By Kim Murphy, Los Angeles Times –

SEATTLE — The on-again, off-again Keystone XL pipeline gained new traction this week in Nebraska.

State legislators authorized the state Department of Environmental Quality to begin evaluating options for a new route outside the sensitive Nebraska Sandhills, the marshy hills and grasslands that lie atop the nation’s most important agricultural aquifer.

Critics of the pipeline, which would carry tar sands oil from Canada to the Texas Gulf Coast, say the legislation amounts to a rubber stamp for TransCanada. The Canadian company is maneuvering to build the $7 billion pipeline, and the project’s political travails have become a poster child for the nation’s energy woes.

The bill, passed on a 44-5 vote Wednesday, sidesteps an earlier law adopted in a special session of the Legislature only last fall. That measure requires most new oil pipelines to undergo a rigorous review process through the publicly elected Public Service Commission.

The new measure instead allows the Department of Environmental Quality to study the route.

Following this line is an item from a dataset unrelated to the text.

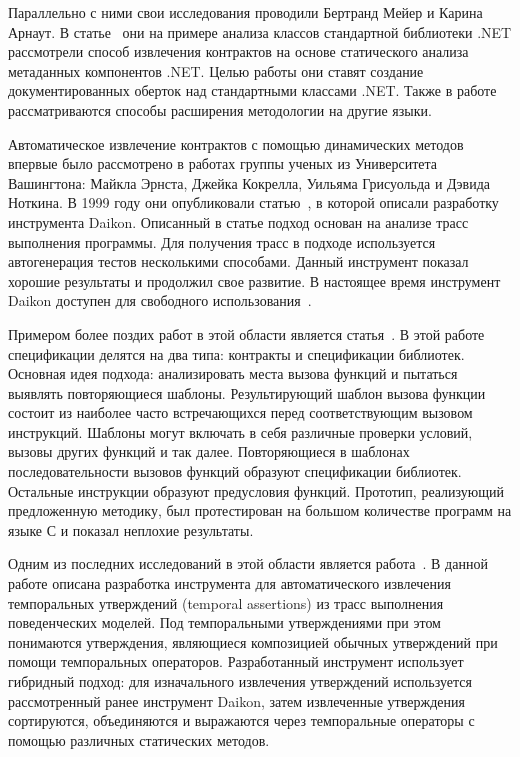 Параллельно с ними свои исследования проводили Бертранд Мейер и Карина Арнаут. В статье~\cite{uncoveringHiddenContracts} они на примере анализа классов стандартной библиотеки .NET рассмотрели способ извлечения контрактов на основе статического анализа метаданных компонентов .NET. Целью работы они ставят создание документированных оберток над стандартными классами .NET. Также в работе рассматриваются способы расширения методологии на другие языки. 

Автоматическое извлечение контрактов с помощью динамических методов впервые было рассмотрено в работах группы ученых из Университета Вашингтона: Майкла Эрнста, Джейка Кокрелла, Уильяма Грисуольда и Дэвида Ноткина. В 1999 году они опубликовали статью~\cite{discoveringInvariants}, в которой описали разработку инструмента Daikon. Описанный в статье подход основан на анализе трасс выполнения программы. Для получения трасс в подходе используется автогенерация тестов несколькими способами. Данный инструмент показал хорошие результаты и продолжил свое развитие. В настоящее время инструмент Daikon доступен для свободного использования~\cite{daikon}.

Примером более поздих работ в этой области является статья~\cite{staticPredicateMining}. В этой работе спецификации делятся на два типа: контракты и спецификации библиотек. Основная идея подхода: анализировать места вызова функций и пытаться выявлять повторяющиеся шаблоны. Результирующий шаблон вызова функции состоит из наиболее часто встречающихся перед соответствующим вызовом инструкций. Шаблоны могут включать в себя различные проверки условий, вызовы других функций и так далее. Повторяющиеся в шаблонах последовательности вызовов функций образуют спецификации библиотек. Остальные инструкции образуют предусловия функций. Прототип, реализующий предложенную методику, был протестирован на большом количестве программ на языке С и показал неплохие результаты.

Одним из последних исследований в этой области является работа~\cite{automiticAssertionsExtraction}. В данной работе описана разработка инструмента для автоматического извлечения темпоральных утверждений (temporal assertions) из трасс выполнения поведенческих моделей. Под темпоральными утверждениями при этом понимаются утверждения, являющиеся композицией обычных утверждений при помощи темпоральных операторов. Разработанный инструмент использует гибридный подход: для изначального извлечения утверждений используется рассмотренный ранее инструмент Daikon, затем извлеченные утверждения сортируются, объединяются и выражаются через темпоральные операторы с помощью различных статических методов.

It also allows the governor — who has already said he wants the pipeline to go forward, as long as it avoids the Sandhills — to decide whether to approve or deny it.

Nebraska Gov. Dave Heineman is expected to sign the bill into law, though opponents already are considering the possibility of constitutional challenges.

“It’s crystal clear to us that the senators who voted for this wanted to rubber-stamp a route for TransCanada, and make it as quick and easy as possible for TransCanada to get their route approved, even before they have a federal permit,” Jane Kleeb of Bold Nebraska, a citizens group fighting the pipeline, said.

Kleeb said the bill would allow TransCanada to acquire rights of way for the pipeline from reluctant ranchers through eminent domain once the governor approved the new route.

“We thought the senators worked for the citizens of Nebraska, not a foreign corporation, but clearly we were wrong,” she said.

Legislators said they were forced to act after political maneuvering in Washington threw the initial process — on which the special-session legislation last fall was based — into confusion.

Nebraska officials, they said, had been poised to launch studies of an alternative route around the Nebraska Sandhills, as directed by the Obama administration, when Republicans in Congress threatened to push the pipeline forward without the route review. The president, in response, rejected TransCanada’s permit application outright, sending the whole process back to square one.

“It’s a political fight right now. I doubt if anybody cares about the oil,” state Sen. Ken Haar said at a committee hearing on the bill in February.

State Sen. Jim Smith, who sponsored the bill, said at the hearing: “This is certainly not an attempt … at fixing what is going on in Washington. This is simply what we’re trying to do to make certain that Nebraska, through the process that was established in the special session, is able to adequately … review all potential sites and (make) certain those sites work for Nebraska.”

TransCanada needs a permit from the U.S. government to build the full pipeline because it crosses the Canadian border. But in the meantime the company is proceeding — and it has Obama’s endorsement to do so — with planning for the southern portion, between Oklahoma and south Texas.